I'm working to create a crawler that makes a .csv file to list the titles and URLs of every page at a domain. It seems to crawl the site nicely, but then when it tries to parse the titles I get an error:
line 38: syntax error near unexpected token `done'
Can anyone help me to eliminate the cause of this error?
Here's the script I'm using
#!/bin/bash
# Crawls a domain
# Retreives all visible URLs and their page titles
# Saves to CSV
# USAGE:
# save this script as, say, “spiderbot.sh”.
# Then “chmod +x spiderbot.sh”.
# Then run the script passing in the name of this site you want to crawl, for example ` ./spiderbot.sh http://www.someSite.com `
# Text color variables
txtund=$(tput sgr 0 1)
# Underline
txtbld=$(tput bold)
# Bold
bldred=${txtbld}$(tput setaf 1) # red
bldblu=${txtbld}$(tput setaf 4) # blue
bldgreen=${txtbld}$(tput setaf 2) # green
bldwht=${txtbld}$(tput setaf 7) # white
txtrst=$(tput sgr0) # Reset
info=${bldwht}*${txtrst} # Feedback
pass=${bldblu}*${txtrst}
warn=${bldred}*${txtrst}
ques=${bldblu}?${txtrst}
printf "%s=== Crawling $1 === %s" "$bldgreen" "$txtrst"

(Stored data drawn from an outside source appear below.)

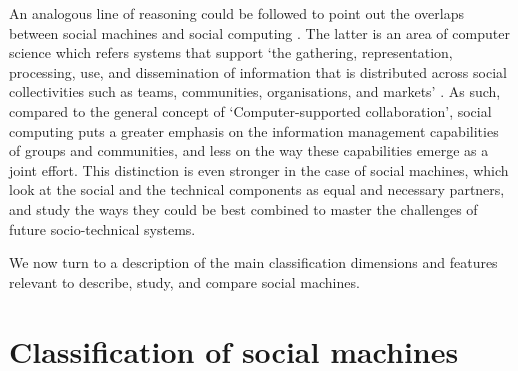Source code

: \documentclass{sig-alternate}
\begin{document}
An analogous line of reasoning could be followed to point out the overlaps between social machines and social computing \cite{parameswaran2007research}. The latter is an area of computer science which refers systems that support `the gathering, representation, processing, use, and dissemination of information that is distributed across social collectivities such as teams, communities, organisations, and markets' \cite{parameswaran2007research}. As such, compared to the general concept of `Computer-supported collaboration', social computing puts a greater emphasis on the information management capabilities of groups and communities, and less on the way these capabilities emerge as a joint effort. This distinction is even stronger in the case of social machines, which look at the social and the technical components as equal and necessary partners, and study the ways they could be best combined to master the challenges of future socio-technical systems.

We now turn to a description of the main classification dimensions and features relevant to describe, study, and compare social machines.

\section{Classification of social machines}
\label{sec:framework}
\end{document}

# wget in Spider mode, outputs to wglog file
# -R switch to ignore specific file types (images, javascript etc.)
wget --reject-regex "(.*)\?(.*)" --no-check-certificate --spider -r -l inf -w .25 -nc -nd $1 -R bmp,css,gif,ico,jpg,jpeg,js,mp3,mp4,pdf,png,swf,txt,xml,xls,zip 2>&1 | tee wglog v
printf " %s========================================== " "$bldgreen"
printf "%s=== Crawl Finished... ===%s " "$bldgreen" "$txtrst"
printf "%s=== Begin retreiving page titles... ===%s " "$bldgreen" "$txtrst"
printf "%s========================================== " "$bldgreen"
printf "%s** Run tail -f $1.csv for progress%s " "$bldred" "$txtrst"
# from wglog, grab URLs
# curl each URL and grep title
cat wglog | grep '^--' | awk '{print $3}' | sort | uniq | while read url;
do { printf "%s* Retreiving title for: %s$url%s " "$bldgreen" "$txtrst$txtbld" "$txtrst" printf ""${url}","`curl -# ${url} | sed -n -e 's!.*<title>(.*)</title>.*!1!p'`" " >> $1.csv printf " "};
done
# clean up log file
rm wglog
exit